Among those who attended were actor Neil Patrick Harris, producer Bruce Cohen, “Will & Grace” co-creator Max Mutchnick, entrepreneur Skip Paul and actress Jane Lynch. Also present were Los Angeles city councilman Bill Rosendahl, West Hollywood mayor John Duran, state Assemblyman Mike Feuer and producer Steve Bing.

As friendly as the crowd was, moderator Margaret Carlson and panelists Melissa Etheridge, Washington Post editorial page writer Jonathan Capehart and Solmonese pressed each contender even to some cringe-provoking moments.

In contrast to other forums, where candidates are lined up on stage together, each candidate was given 20 minutes of individual, one-on-one “conversations” with the panel. The result elevated the event to more than mere sound bytes.

As such, all of the candidates all but pleaded their bonafides.
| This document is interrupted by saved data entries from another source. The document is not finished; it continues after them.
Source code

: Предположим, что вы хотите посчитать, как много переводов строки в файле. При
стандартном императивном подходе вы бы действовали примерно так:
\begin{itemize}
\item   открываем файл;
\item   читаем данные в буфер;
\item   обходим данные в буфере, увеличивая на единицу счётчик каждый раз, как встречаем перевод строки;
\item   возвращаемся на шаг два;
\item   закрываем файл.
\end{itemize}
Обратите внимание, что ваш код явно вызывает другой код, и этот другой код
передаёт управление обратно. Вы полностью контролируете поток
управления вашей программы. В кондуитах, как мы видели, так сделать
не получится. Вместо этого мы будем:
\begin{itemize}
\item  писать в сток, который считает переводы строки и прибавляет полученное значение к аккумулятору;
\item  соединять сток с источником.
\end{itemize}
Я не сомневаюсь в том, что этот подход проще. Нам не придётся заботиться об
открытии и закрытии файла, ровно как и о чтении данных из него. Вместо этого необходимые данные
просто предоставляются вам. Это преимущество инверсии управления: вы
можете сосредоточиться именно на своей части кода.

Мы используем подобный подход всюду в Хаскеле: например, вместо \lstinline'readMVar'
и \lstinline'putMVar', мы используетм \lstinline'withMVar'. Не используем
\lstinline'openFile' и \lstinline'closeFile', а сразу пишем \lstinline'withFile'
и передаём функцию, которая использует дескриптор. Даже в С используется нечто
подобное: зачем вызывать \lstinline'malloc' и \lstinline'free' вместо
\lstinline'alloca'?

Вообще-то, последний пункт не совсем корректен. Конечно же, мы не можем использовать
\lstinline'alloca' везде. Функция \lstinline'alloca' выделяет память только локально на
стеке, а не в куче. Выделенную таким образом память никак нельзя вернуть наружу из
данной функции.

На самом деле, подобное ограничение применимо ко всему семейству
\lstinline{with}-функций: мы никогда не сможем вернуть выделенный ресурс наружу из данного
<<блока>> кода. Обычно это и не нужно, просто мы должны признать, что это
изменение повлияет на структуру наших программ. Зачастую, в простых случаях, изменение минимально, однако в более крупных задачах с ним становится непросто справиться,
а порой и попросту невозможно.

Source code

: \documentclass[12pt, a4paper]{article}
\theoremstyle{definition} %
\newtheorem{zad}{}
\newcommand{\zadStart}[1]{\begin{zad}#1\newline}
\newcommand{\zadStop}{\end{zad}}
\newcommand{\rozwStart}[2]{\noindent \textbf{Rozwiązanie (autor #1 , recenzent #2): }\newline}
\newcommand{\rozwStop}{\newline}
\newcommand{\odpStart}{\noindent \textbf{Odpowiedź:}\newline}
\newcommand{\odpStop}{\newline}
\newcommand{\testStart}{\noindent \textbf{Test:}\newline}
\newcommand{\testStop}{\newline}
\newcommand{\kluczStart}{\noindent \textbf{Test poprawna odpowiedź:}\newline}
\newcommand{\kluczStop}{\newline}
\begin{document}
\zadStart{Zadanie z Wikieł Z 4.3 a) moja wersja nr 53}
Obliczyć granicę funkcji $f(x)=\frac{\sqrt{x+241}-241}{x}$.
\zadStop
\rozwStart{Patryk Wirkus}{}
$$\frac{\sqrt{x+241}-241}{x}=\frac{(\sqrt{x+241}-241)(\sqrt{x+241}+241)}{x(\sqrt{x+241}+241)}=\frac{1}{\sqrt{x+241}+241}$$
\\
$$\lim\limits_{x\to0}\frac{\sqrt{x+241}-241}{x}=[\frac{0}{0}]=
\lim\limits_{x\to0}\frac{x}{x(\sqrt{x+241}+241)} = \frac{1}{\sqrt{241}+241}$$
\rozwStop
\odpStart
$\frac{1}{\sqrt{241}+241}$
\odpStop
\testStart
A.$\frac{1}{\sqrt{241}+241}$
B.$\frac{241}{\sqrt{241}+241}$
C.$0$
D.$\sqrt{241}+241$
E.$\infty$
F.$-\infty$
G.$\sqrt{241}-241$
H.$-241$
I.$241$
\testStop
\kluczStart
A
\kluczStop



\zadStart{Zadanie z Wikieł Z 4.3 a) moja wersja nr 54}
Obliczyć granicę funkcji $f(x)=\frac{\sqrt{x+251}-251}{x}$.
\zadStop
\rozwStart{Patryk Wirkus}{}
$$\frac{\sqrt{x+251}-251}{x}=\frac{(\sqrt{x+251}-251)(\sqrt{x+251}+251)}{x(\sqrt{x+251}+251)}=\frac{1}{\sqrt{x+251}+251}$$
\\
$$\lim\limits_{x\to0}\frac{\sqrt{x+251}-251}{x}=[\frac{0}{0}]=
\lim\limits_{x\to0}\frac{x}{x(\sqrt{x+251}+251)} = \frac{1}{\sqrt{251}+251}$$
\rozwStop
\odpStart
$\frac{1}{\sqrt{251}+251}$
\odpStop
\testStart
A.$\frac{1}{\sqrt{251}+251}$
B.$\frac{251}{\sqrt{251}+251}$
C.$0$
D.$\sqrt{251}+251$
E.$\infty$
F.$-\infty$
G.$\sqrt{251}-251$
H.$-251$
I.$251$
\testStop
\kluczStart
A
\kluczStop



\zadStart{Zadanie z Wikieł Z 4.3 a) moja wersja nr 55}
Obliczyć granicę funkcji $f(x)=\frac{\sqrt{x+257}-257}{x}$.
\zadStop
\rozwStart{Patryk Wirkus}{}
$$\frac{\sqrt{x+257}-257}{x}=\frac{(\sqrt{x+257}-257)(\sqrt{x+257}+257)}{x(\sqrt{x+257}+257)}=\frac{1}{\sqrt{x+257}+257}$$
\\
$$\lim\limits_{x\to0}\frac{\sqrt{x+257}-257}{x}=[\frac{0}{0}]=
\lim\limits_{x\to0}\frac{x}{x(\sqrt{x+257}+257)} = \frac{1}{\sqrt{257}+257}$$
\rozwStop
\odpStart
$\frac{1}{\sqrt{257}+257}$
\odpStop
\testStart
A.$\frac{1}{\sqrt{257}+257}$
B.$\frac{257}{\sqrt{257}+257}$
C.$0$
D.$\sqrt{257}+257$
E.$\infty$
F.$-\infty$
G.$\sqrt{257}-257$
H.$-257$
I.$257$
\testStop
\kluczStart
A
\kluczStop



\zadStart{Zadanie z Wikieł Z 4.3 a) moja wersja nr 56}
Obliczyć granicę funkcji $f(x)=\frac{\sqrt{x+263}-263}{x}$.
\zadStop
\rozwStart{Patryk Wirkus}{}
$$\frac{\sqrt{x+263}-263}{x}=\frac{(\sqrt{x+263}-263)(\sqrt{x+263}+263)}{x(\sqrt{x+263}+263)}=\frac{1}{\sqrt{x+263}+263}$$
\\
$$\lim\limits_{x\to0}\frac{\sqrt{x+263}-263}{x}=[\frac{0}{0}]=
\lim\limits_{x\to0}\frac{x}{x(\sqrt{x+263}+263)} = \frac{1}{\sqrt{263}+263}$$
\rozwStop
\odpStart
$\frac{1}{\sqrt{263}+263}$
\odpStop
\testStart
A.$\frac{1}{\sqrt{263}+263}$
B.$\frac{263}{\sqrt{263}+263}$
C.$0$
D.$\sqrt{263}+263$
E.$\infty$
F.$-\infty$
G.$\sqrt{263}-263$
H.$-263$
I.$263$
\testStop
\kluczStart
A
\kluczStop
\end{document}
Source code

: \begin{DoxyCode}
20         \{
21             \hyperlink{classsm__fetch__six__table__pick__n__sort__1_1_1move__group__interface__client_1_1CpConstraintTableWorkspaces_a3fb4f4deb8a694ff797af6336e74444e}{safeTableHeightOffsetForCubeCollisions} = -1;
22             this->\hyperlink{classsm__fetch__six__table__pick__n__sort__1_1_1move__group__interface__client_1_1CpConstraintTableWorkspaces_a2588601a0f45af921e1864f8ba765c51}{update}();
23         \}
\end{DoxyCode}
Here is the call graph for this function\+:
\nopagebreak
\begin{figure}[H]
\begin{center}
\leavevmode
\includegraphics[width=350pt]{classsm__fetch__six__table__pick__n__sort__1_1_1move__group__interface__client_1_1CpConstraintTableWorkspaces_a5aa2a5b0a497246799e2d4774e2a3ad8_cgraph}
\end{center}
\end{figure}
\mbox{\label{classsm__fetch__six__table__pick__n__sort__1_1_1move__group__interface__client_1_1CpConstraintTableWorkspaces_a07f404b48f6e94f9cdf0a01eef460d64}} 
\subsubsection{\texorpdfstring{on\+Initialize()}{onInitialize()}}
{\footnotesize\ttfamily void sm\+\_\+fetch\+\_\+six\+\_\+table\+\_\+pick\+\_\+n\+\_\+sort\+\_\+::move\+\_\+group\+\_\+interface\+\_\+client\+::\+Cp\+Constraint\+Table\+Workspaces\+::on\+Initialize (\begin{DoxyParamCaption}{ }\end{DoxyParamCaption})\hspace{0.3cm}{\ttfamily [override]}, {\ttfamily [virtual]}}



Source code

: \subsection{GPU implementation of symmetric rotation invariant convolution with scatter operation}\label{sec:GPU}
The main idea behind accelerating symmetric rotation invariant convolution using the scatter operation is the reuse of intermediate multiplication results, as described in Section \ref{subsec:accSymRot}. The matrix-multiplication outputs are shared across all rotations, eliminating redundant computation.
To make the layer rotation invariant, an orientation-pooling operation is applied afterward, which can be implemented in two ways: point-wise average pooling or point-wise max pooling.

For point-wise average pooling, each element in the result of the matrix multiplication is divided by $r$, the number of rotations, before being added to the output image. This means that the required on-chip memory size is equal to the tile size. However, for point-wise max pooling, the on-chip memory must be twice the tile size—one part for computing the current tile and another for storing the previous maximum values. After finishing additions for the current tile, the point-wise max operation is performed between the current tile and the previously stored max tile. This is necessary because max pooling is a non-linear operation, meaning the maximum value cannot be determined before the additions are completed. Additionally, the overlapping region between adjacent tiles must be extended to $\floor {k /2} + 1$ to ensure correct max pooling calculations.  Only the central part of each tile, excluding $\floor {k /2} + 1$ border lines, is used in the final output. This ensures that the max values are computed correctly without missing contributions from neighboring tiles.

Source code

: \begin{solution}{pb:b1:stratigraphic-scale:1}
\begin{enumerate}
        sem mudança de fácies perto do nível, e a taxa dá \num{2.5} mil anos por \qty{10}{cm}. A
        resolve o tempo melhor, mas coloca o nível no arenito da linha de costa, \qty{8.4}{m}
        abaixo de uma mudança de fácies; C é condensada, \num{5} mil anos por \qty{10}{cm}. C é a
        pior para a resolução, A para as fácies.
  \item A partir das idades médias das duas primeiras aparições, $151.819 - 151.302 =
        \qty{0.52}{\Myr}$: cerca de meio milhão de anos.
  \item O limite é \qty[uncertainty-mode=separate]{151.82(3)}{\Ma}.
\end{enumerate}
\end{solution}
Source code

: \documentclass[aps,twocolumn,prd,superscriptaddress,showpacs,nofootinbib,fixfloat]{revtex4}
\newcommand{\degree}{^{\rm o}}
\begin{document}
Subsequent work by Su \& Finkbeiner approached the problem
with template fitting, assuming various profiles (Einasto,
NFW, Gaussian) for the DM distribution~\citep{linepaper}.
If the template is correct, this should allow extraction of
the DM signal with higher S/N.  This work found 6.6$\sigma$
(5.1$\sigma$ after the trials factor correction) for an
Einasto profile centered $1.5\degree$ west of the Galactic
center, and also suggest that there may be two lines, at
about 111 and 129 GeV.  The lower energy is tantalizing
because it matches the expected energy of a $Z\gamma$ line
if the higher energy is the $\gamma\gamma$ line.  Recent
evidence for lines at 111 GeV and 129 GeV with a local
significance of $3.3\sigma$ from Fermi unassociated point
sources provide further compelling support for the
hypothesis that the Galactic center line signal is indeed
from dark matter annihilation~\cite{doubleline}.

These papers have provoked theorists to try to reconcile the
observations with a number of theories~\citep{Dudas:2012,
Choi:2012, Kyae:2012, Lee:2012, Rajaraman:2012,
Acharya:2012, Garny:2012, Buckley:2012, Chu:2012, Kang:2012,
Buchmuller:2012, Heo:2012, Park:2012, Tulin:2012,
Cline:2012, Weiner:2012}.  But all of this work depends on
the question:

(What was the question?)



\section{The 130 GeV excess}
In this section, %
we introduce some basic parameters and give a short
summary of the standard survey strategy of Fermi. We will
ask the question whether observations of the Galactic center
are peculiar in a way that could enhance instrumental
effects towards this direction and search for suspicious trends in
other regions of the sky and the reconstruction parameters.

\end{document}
Outside of marriage, all agree on a host of issues across the board, including the repeal of “don’t ask, don’t tell” and equality in health benefits for same-sex partners. Obama noted that he didn’t “just talk about these issues where it’s convenient,” citing his 2004 keynote speech at the Democratic National Convention, and speeches where he has emphased gay rights issues before groups of black ministers. He does support the repeal of the 1996 Defense of Marriage Act, which prohibits the federal government from recognizing same-sex marriages that are legal in individual states.

When Carlson asked if civil unions were a “lesser thing” than gay marriage, Obama said, “Well, you know, as I’ve proposed it, it wouldn’t be a lesser thing, from my perspective. And look, semantics may be important to some. From my perspective, what I’m interested in is making sure that those legal rights are available to people.”

Edwards cited a host of issues that he supports, such as teaching about gay and lesbian families in public schools. He vowed to try to rid of “don’t ask, don’t tell,” even if that meant overruling military leaders.

And although he once said that he opposed gay marriage for religious reasons, he admitted on Thursday, “I shouldn’t have said that.”

“I will not impose my faith belief on the American people,” he said. “I don’t believe any president should do that.”

Clinton, meanwhile, pointed out her efforts in defeating the Federal Marriage Amendment in 2004. “We were very clear about what we needed to do to get the votes in order to prevent this mean-spirited, divisive effort,” she said. She was quick to say that she wouldn’t appoint any judges to the bench with anti-gay records.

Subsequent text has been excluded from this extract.